The overall textile commodity exports too declined by 12.69% during the same period.
With demand eroding in both the domestic and the international markets, fresh orders haven’t been placed and as a result, manufacturers are reeling under a liquidity crunch amid a rise in inflationary pressures.
“The overall economic scenario across the globe has weakened prospects for exports from India for both apparel and textiles. As the demand is less, fresh orders are not being placed. Moreover, fluctuation in cotton prices has also affected the industry in terms of increasing production costs,” said a senior member of Clothing Manufacturers’ Association of India (CMAI).

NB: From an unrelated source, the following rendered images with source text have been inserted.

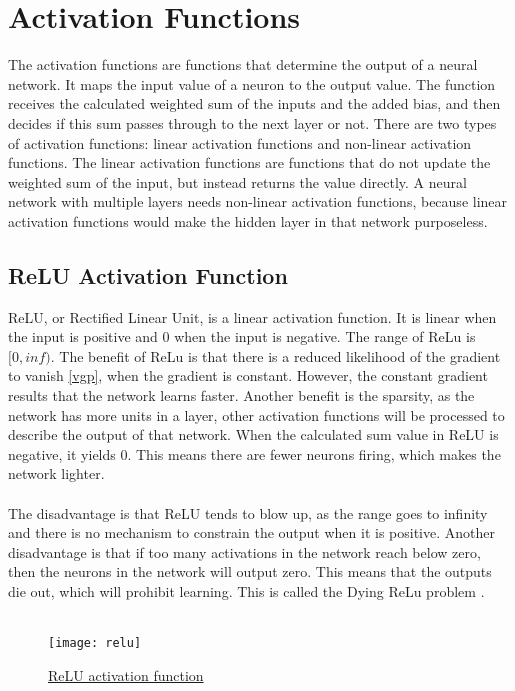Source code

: \section{Activation Functions}
The activation functions are functions that determine the output of a neural network. It maps the input value of a neuron to the output value. The function receives the calculated weighted sum of the inputs and the added bias, and then decides if this sum passes through to the next layer or not.
There are two types of activation functions: linear activation functions and non-linear activation functions. The linear activation functions are functions that do not update the weighted sum of the input, but instead returns the value directly. A neural network with multiple layers needs non-linear activation functions, because linear activation functions would make the hidden layer in that network purposeless. 

\subsection{ReLU Activation Function}
ReLU, or Rectified Linear Unit, is a linear activation function. It is linear when the input is positive and 0 when the input is negative. The range of ReLu is $[0, inf)$. The benefit of ReLu is that there is a reduced likelihood of the gradient to vanish \ref{vgp}, when the gradient is constant. However, the constant gradient results that the network learns faster. Another benefit is the sparsity, as the network has more units in a layer, other activation functions will be processed to describe the output of that network. When the calculated sum value in ReLU is negative, it yields 0. This means there are fewer neurons firing, which makes the network lighter.\\\\ 
The disadvantage is that ReLU tends to blow up, as the range goes to infinity and there is no mechanism to constrain the output when it is positive. Another disadvantage is that if too many activations in the network reach below zero, then the neurons in the network will output zero. This means that the outputs die out, which will prohibit learning. This is called the Dying ReLu problem \cite{Dying_ReLU}.\\\\
\begin{figure}
    \texttt{[image: relu]}
    \caption{\href{https://cdn-images-1.medium.com/max/1600/1*DfMRHwxY1gyyDmrIAd-gjQ.png}{ReLU activation function} }
    
\end{figure}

There’s a huge inventory pile-up, say yarn makers. Besides, price fluctuations in cotton have affected demand from textile industry players.
Gaurang Bhagat, president of Maskati Cloth Market Mahajan, the apex body of textile traders of Ahmedabad, said, “Our textile exports have been affected adversely for the last one year due to high cotton prices. Cotton crop is good, but cotton arrival is slow and therefore, our cotton is costlier than what is available in the international market.
“Also, export demand is weak due to high inflation in the US and the European markets. Domestic demand is also weak, but we believe that there will be a revival soon as the market is bullish for the upcoming festival season,” he added.